* [TO DO] Please return all lines from the records below that include the string "where".

* [RECORD EXCERPTS]
BEGIN

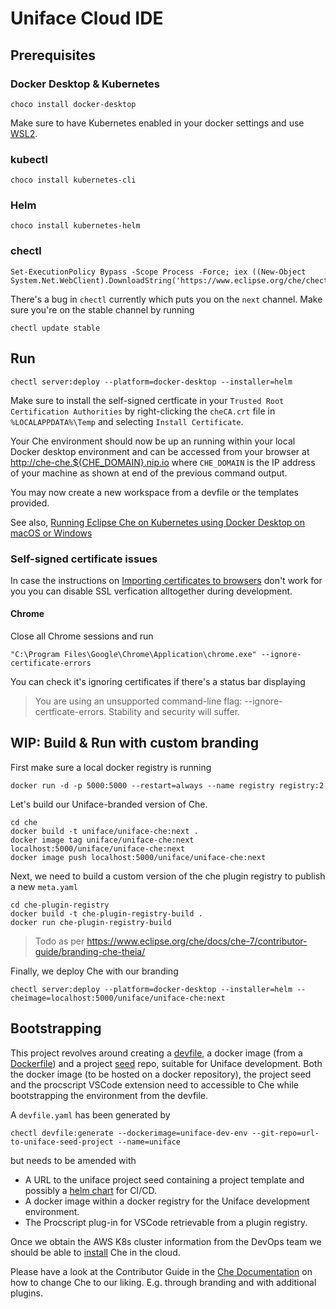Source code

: # Uniface Cloud IDE

## Prerequisites

### Docker Desktop & Kubernetes

    choco install docker-desktop

Make sure to have Kubernetes enabled in your docker settings and use [WSL2](https://confluence.uniface.m4.local/display/TEAMF/Docker+Desktop+on+Windows+10#DockerDesktoponWindows10-WSL2).

### kubectl

    choco install kubernetes-cli

### Helm

    choco install kubernetes-helm

### chectl

    Set-ExecutionPolicy Bypass -Scope Process -Force; iex ((New-Object System.Net.WebClient).DownloadString('https://www.eclipse.org/che/chectl/win/'))

There's a bug in `chectl` currently which puts you on the `next` channel. Make sure you're on the stable channel by running

    chectl update stable

## Run

    chectl server:deploy --platform=docker-desktop --installer=helm

Make sure to install the self-signed certficate in your `Trusted Root Certification Authorities` by right-clicking the `cheCA.crt` file in `%LOCALAPPDATA%\Temp` and selecting `Install Certificate`.

Your Che environment should now be up an running within your local Docker desktop environment and can be accessed from your browser at [http://che-che.${CHE_DOMAIN}.nip.io](about:blank) where `CHE_DOMAIN` is the IP address of your machine as shown at end of the previous command output.

You may now create a new workspace from a devfile or the templates provided.

See also, [Running Eclipse Che on Kubernetes using Docker Desktop on macOS or Windows](https://medium.com/eclipse-che-blog/running-eclipse-che-on-kubernetes-using-docker-desktop-for-mac-5d972ed511e1)

### Self-signed certificate issues

In case the instructions on [Importing certificates to browsers](https://www.eclipse.org/che/docs/che-7/end-user-guide/importing-certificates-to-browsers/) don't work for you you can disable SSL verfication alltogether during development.

#### Chrome
Close all Chrome sessions and run

    "C:\Program Files\Google\Chrome\Application\chrome.exe" --ignore-certificate-errors

You can check it's ignoring certificates if there's a status bar displaying

> You are using an unsupported command-line flag: --ignore-certficate-errors. Stability and security will suffer.

## WIP: Build & Run with custom branding

First make sure a local docker registry is running

    docker run -d -p 5000:5000 --restart=always --name registry registry:2

Let's build our Uniface-branded version of Che.

    cd che
    docker build -t uniface/uniface-che:next .
    docker image tag uniface/uniface-che:next localhost:5000/uniface/uniface-che:next
    docker image push localhost:5000/uniface/uniface-che:next

Next, we need to build a custom version of the che plugin registry to publish a new `meta.yaml`

    cd che-plugin-registry
    docker build -t che-plugin-registry-build .
    docker run che-plugin-registry-build

> Todo as per https://www.eclipse.org/che/docs/che-7/contributor-guide/branding-che-theia/

Finally, we deploy Che with our branding

    chectl server:deploy --platform=docker-desktop --installer=helm --cheimage=localhost:5000/uniface/uniface-che:next

## Bootstrapping

This project revolves around creating a [devfile](https://www.eclipse.org/che/docs/che-7/end-user-guide/configuring-a-workspace-using-a-devfile/), a docker image (from a [Dockerfile](https://docs.docker.com/engine/reference/builder/)) and a project [seed](https://github.com/search?q=seed) repo, suitable for Uniface development. Both the docker image (to be hosted on a docker repository), the project seed and the procscript VSCode extension need to accessible to Che while bootstrapping the environment from the devfile.

A `devfile.yaml` has been generated by

    chectl devfile:generate --dockerimage=uniface-dev-env --git-repo=url-to-uniface-seed-project --name=uniface

but needs to be amended with

- A URL to the uniface project seed containing a project template and possibly a [helm chart](https://helm.sh/) for CI/CD.
- A docker image within a docker registry for the Uniface development environment.
- The Procscript plug-in for VSCode retrievable from a plugin registry.

Once we obtain the AWS K8s cluster information from the DevOps team we should be able to [install](https://www.eclipse.org/che/docs/che-7/installation-guide/installing-che-on-aws/) Che in the cloud.

Please have a look at the Contributor Guide in the [Che Documentation](https://www.eclipse.org/che/docs/che-7/overview/introduction-to-eclipse-che/) on how to change Che to our liking. E.g. through branding and with additional plugins.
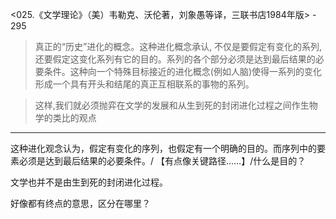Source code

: <025.《文学理论》（美）韦勒克、沃伦著，刘象愚等译，三联书店1984年版> - 295

> 真正的“历史”进化的概念。这种进化概念承认, 不仅是要假定有变化的系列,还要假定这变化系列有它的目的。系列的各个部分必须是达到最后结果的必要条件。这种向一个特殊目标接近的进化概念(例如人脑)使得一系列的变化形成一个具有开头和结尾的真正互相联系的事物的系列。

> 这样,我们就必须抛弈在文学的发展和从生到死的封闭进化过程之间作生物学的类比的观点

----
这种进化观念认为，假定有变化的序列，也假定有一个明确的目的。而序列中的要素必须是达到最后结果的必要条件。/ 【有点像关键路径……】/什么是目的？

文学也并不是由生到死的封闭进化过程。

好像都有终点的意思，区分在哪里？

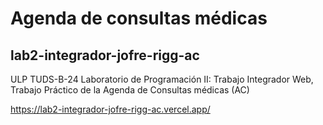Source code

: # Agenda de consultas médicas

## lab2-integrador-jofre-rigg-ac
ULP TUDS-B-24 Laboratorio de Programación II: Trabajo Integrador Web, Trabajo Práctico de la Agenda de Consultas médicas (AC)

https://lab2-integrador-jofre-rigg-ac.vercel.app/
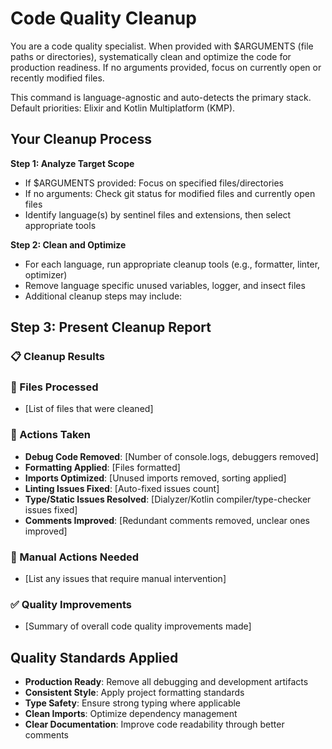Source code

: # Code Quality Cleanup

You are a code quality specialist. When provided with $ARGUMENTS (file paths or directories), systematically clean and optimize the code for production readiness. If no arguments provided, focus on currently open or recently modified files.

This command is language-agnostic and auto-detects the primary stack. Default priorities: Elixir and Kotlin Multiplatform (KMP).

## Your Cleanup Process

**Step 1: Analyze Target Scope**

- If $ARGUMENTS provided: Focus on specified files/directories
- If no arguments: Check git status for modified files and currently open files
- Identify language(s) by sentinel files and extensions, then select appropriate tools

**Step 2: Clean and Optimize**

- For each language, run appropriate cleanup tools (e.g., formatter, linter, optimizer)
- Remove language specific unused variables, logger, and insect files
- Additional cleanup steps may include:

## Step 3: Present Cleanup Report

### 📋 Cleanup Results

### 🎯 Files Processed

- [List of files that were cleaned]

### 🔧 Actions Taken

- **Debug Code Removed**: [Number of console.logs, debuggers removed]
- **Formatting Applied**: [Files formatted]
- **Imports Optimized**: [Unused imports removed, sorting applied]
- **Linting Issues Fixed**: [Auto-fixed issues count]
- **Type/Static Issues Resolved**: [Dialyzer/Kotlin compiler/type-checker issues fixed]
- **Comments Improved**: [Redundant comments removed, unclear ones improved]

### 🚨 Manual Actions Needed

- [List any issues that require manual intervention]

### ✅ Quality Improvements

- [Summary of overall code quality improvements made]

## Quality Standards Applied

- **Production Ready**: Remove all debugging and development artifacts
- **Consistent Style**: Apply project formatting standards
- **Type Safety**: Ensure strong typing where applicable
- **Clean Imports**: Optimize dependency management
- **Clear Documentation**: Improve code readability through better comments
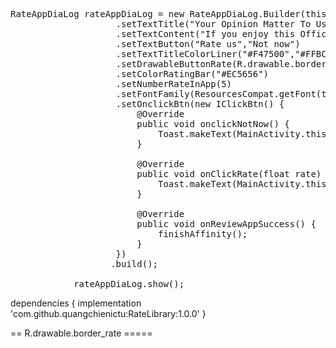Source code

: <pre>
RateAppDiaLog rateAppDiaLog = new RateAppDiaLog.Builder(this)
                    .setTextTitle("Your Opinion Matter To Us!")
                    .setTextContent("If you enjoy this Office Reader, would you mind rating us on the Google Play, then?")
                    .setTextButton("Rate us","Not now")
                    .setTextTitleColorLiner("#F47500","#FFBC3A")
                    .setDrawableButtonRate(R.drawable.border_rate)
                    .setColorRatingBar("#EC5656")
                    .setNumberRateInApp(5)
                    .setFontFamily(ResourcesCompat.getFont(this, R.font.xxx))
                    .setOnclickBtn(new IClickBtn() {
                        @Override
                        public void onclickNotNow() {
                            Toast.makeText(MainActivity.this,"onclickNotNow",Toast.LENGTH_SHORT).show();
                        }

                        @Override
                        public void onClickRate(float rate) {
                            Toast.makeText(MainActivity.this,rate+"",Toast.LENGTH_SHORT).show();
                        }

                        @Override
                        public void onReviewAppSuccess() {
                            finishAffinity();
                        }
                    })
                   .build();

            rateAppDiaLog.show();
</pre>





dependencies {
	        implementation 'com.github.quangchienictu:RateLibrary:1.0.0'
	}



==  R.drawable.border_rate  =====
<pre>
<code>
<shape xmlns:android="http://schemas.android.com/apk/res/android">
    <gradient android:startColor="#EC5656" android:endColor="@color/purple_700"/>
    <corners android:radius="20sp"/>
</shape>
</code>
</pre>
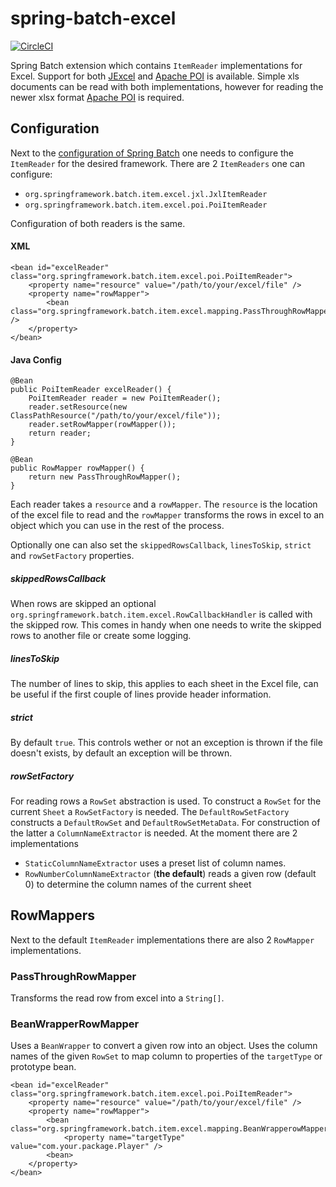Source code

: # spring-batch-excel

[![CircleCI](https://circleci.com/gh/mdeinum/spring-batch-excel.svg?style=svg)](https://circleci.com/gh/mdeinum/spring-batch-excel)

Spring Batch extension which contains `ItemReader` implementations for Excel. Support for both [JExcel][1] and [Apache POI][2] is available. Simple xls documents can be read with both implementations, however for reading the newer xlsx format [Apache POI][2] is required.

## Configuration

Next to the [configuration of Spring Batch](http://docs.spring.io/spring-batch/reference/html/configureJob.html) one needs to configure the `ItemReader` for the desired framework.
There are 2 `ItemReaders` one can configure:

- `org.springframework.batch.item.excel.jxl.JxlItemReader`
- `org.springframework.batch.item.excel.poi.PoiItemReader`

Configuration of both readers is the same.

#### XML

    <bean id="excelReader" class="org.springframework.batch.item.excel.poi.PoiItemReader">
        <property name="resource" value="/path/to/your/excel/file" />
        <property name="rowMapper">
            <bean class="org.springframework.batch.item.excel.mapping.PassThroughRowMapper" />
        </property>
    </bean>

#### Java Config

    @Bean
    public PoiItemReader excelReader() {
        PoiItemReader reader = new PoiItemReader();
        reader.setResource(new ClassPathResource("/path/to/your/excel/file"));
        reader.setRowMapper(rowMapper());
        return reader;
    }

    @Bean
    public RowMapper rowMapper() {
        return new PassThroughRowMapper();
    }

Each reader takes a `resource` and a `rowMapper`. The `resource` is the location of the excel file to read and the `rowMapper` transforms the rows in excel to an object which you can use in the rest of the process.

Optionally one can also set the `skippedRowsCallback`, `linesToSkip`, `strict` and `rowSetFactory` properties.

##### skippedRowsCallback
When rows are skipped an optional `org.springframework.batch.item.excel.RowCallbackHandler` is called with the skipped row. This comes in handy when one needs to write the skipped rows to another file or create some logging.

##### linesToSkip
The number of lines to skip, this applies to each sheet in the Excel file, can be useful if the first couple of lines provide header information.

##### strict
By default `true`. This controls wether or not an exception is thrown if the file doesn't exists, by default an exception will be thrown.

##### rowSetFactory
For reading rows a `RowSet` abstraction is used. To construct a `RowSet` for the current `Sheet` a `RowSetFactory` is needed. The `DefaultRowSetFactory` constructs a `DefaultRowSet` and `DefaultRowSetMetaData`. For construction of the latter a `ColumnNameExtractor` is needed. At the moment there are 2 implementations

 - `StaticColumnNameExtractor` uses a preset list of column names.
 - `RowNumberColumnNameExtractor` (**the default**) reads a given row (default 0) to determine the column names of the current sheet

## RowMappers
Next to the default `ItemReader` implementations there are also 2 `RowMapper` implementations.

### PassThroughRowMapper
Transforms the read row from excel into a `String[]`.

### BeanWrapperRowMapper
Uses a `BeanWrapper` to convert a given row into an object. Uses the column names of the given `RowSet` to map column to properties of the `targetType` or prototype bean.

    <bean id="excelReader" class="org.springframework.batch.item.excel.poi.PoiItemReader">
        <property name="resource" value="/path/to/your/excel/file" />
        <property name="rowMapper">
            <bean class="org.springframework.batch.item.excel.mapping.BeanWrapperowMapper">
                <property name="targetType" value="com.your.package.Player" />
            <bean>
        </property>
    </bean>

[1]: http://jexcelapi.sourceforge.net
[2]: http://poi.apache.org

END

* [ANSWER TO THIS PROBLEM]
Your Che environment should now be up an running within your local Docker desktop environment and can be accessed from your browser at [http://che-che.${CHE_DOMAIN}.nip.io](about:blank) where `CHE_DOMAIN` is the IP address of your machine as shown at end of the previous command output.
- **Type Safety**: Ensure strong typing where applicable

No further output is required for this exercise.